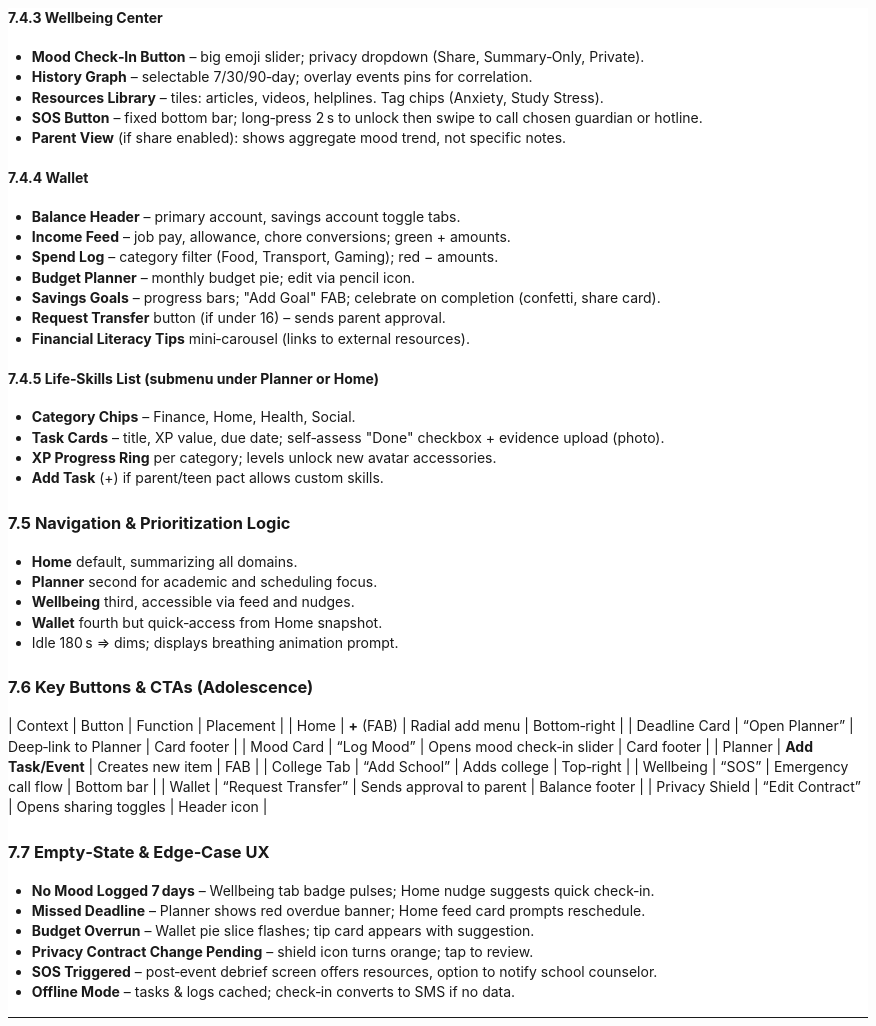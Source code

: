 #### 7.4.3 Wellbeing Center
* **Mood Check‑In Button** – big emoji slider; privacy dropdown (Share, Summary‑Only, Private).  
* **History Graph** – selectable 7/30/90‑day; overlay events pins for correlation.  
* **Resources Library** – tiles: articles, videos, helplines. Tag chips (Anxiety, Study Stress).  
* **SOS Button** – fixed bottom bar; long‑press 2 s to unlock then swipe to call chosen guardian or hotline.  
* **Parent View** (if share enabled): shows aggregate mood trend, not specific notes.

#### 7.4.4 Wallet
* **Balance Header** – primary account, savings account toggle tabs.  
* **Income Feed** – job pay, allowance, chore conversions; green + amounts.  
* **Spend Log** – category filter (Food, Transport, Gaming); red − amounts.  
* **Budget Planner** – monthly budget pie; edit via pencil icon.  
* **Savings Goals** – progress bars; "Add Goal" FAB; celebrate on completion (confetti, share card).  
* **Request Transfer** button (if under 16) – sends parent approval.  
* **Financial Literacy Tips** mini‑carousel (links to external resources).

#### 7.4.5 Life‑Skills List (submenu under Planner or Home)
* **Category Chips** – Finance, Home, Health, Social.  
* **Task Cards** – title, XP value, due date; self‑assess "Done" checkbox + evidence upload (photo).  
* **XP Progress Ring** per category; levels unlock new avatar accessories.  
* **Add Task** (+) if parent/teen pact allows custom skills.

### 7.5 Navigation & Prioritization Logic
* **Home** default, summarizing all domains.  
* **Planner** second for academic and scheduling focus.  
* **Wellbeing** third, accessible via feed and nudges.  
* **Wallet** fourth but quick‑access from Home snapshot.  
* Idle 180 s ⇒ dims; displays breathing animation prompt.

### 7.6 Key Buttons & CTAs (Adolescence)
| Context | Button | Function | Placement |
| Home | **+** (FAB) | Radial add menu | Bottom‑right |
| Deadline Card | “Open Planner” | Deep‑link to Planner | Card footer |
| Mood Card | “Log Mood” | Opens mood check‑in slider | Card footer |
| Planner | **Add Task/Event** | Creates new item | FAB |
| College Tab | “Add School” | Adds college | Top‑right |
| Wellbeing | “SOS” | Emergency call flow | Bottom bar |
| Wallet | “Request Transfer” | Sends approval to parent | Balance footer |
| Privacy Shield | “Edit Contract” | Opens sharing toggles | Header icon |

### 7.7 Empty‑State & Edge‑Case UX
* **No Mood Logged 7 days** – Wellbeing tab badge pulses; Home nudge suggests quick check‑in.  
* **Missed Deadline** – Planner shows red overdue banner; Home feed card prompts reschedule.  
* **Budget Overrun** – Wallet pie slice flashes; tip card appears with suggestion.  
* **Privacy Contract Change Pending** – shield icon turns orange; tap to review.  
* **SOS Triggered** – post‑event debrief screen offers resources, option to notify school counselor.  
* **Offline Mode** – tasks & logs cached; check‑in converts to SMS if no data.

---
◆ ◆ ◆
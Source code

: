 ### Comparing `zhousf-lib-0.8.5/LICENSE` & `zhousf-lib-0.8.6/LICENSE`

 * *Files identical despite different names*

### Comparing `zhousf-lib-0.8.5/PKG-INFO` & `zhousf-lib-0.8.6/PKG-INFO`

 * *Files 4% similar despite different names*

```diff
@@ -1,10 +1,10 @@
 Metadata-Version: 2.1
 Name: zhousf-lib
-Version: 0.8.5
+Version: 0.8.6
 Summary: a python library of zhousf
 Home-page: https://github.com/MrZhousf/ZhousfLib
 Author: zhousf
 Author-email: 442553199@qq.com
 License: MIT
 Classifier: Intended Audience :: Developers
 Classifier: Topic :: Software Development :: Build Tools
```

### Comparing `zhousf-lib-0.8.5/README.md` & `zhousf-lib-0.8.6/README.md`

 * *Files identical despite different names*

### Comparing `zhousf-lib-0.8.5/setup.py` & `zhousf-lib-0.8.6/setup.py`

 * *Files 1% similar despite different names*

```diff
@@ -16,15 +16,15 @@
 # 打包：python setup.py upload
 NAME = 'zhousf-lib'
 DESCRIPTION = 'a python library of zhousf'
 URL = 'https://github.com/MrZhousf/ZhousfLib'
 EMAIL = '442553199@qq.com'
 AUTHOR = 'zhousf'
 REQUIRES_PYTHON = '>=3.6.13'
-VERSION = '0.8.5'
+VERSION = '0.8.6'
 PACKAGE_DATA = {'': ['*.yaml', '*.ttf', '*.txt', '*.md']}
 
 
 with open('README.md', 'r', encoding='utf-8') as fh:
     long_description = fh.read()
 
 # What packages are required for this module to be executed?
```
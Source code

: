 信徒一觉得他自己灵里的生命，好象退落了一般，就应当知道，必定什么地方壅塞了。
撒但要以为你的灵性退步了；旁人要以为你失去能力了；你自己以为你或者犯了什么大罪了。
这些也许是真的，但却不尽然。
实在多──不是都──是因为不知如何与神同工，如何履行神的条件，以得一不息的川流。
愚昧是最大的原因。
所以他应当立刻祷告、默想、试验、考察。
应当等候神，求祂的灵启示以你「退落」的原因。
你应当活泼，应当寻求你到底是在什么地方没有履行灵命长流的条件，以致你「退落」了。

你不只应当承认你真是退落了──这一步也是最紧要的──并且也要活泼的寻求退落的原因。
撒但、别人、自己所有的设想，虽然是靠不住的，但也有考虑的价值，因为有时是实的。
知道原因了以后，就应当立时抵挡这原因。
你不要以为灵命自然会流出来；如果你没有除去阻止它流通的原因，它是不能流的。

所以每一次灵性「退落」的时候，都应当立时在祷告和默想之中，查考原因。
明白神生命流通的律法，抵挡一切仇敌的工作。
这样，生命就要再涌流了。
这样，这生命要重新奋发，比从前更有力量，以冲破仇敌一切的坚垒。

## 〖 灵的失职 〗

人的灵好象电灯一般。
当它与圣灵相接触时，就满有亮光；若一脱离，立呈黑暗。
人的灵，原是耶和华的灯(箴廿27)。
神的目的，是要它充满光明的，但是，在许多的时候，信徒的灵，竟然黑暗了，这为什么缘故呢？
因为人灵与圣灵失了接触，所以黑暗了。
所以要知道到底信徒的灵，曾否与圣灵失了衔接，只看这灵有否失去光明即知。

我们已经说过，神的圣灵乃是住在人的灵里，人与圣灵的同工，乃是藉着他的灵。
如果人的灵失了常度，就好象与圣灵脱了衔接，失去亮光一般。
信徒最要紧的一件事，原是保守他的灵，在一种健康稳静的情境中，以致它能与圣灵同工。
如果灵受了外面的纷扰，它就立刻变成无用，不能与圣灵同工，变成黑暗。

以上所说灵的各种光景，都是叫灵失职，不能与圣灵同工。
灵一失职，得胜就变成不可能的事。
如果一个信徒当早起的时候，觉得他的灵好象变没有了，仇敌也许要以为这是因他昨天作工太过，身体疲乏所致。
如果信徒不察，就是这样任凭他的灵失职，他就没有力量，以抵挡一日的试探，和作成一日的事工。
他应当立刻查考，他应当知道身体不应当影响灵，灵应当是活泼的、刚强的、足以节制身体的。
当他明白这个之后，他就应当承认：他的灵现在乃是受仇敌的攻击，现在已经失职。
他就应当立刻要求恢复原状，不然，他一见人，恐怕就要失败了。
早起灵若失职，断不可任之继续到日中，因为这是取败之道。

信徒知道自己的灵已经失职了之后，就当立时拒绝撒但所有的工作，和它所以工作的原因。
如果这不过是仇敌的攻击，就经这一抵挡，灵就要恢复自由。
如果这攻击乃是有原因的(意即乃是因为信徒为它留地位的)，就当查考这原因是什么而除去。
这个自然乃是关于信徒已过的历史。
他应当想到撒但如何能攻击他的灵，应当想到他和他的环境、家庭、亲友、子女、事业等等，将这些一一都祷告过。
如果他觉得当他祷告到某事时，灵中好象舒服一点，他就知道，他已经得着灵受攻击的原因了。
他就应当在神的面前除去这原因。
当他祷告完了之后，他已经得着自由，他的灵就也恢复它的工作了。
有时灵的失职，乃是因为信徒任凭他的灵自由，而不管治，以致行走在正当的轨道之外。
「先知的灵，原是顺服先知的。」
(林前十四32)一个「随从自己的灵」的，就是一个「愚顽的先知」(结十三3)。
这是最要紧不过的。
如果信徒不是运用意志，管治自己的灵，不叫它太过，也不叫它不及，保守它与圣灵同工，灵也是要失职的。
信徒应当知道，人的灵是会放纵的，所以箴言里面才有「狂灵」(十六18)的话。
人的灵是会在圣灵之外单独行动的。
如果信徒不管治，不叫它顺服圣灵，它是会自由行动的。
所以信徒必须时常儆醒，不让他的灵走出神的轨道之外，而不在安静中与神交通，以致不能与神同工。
◆ ◆ ◆
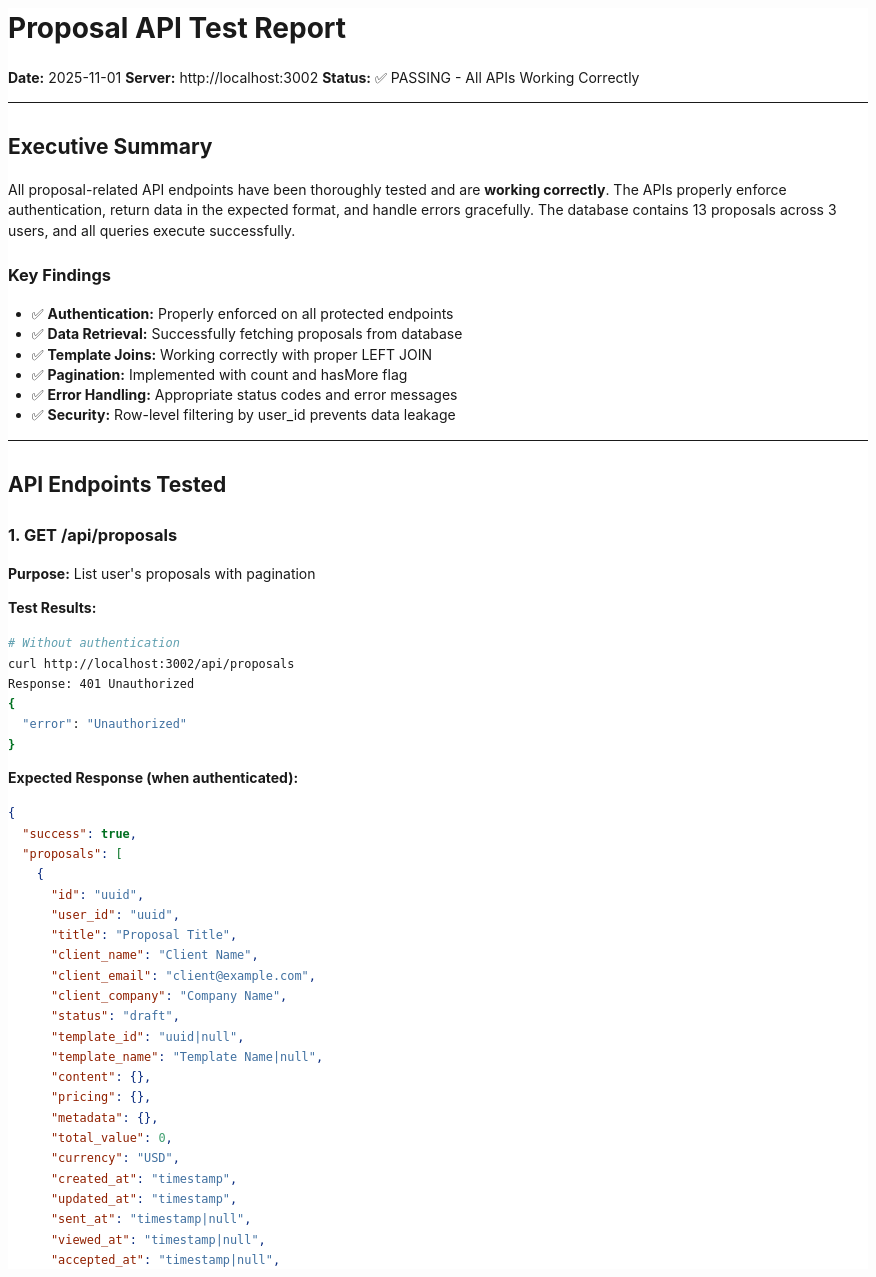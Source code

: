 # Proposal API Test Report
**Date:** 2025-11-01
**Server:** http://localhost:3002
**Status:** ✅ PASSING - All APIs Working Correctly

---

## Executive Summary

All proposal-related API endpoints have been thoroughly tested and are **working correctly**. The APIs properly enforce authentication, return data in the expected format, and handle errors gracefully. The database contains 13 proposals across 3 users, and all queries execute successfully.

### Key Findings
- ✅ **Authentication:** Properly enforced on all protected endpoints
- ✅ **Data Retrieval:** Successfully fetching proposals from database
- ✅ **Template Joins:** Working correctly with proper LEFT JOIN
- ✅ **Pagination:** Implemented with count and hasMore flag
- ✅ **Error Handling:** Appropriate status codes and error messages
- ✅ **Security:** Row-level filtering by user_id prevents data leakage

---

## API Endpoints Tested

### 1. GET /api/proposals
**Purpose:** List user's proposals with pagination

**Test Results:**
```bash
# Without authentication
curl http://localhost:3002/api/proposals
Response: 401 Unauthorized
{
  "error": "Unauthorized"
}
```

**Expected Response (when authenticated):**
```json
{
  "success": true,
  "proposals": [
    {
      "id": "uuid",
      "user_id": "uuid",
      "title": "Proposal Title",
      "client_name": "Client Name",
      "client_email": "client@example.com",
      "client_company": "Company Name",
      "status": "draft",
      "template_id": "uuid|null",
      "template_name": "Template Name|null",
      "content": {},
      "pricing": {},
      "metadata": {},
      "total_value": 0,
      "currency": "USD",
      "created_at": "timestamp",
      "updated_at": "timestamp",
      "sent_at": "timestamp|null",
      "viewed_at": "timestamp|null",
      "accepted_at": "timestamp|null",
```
◆ ◆ ◆
EXERCISE DESCRIPTION: Work out how many lines of the data include the word "approval". Then write only that number.

SOLVED PROBLEM: 2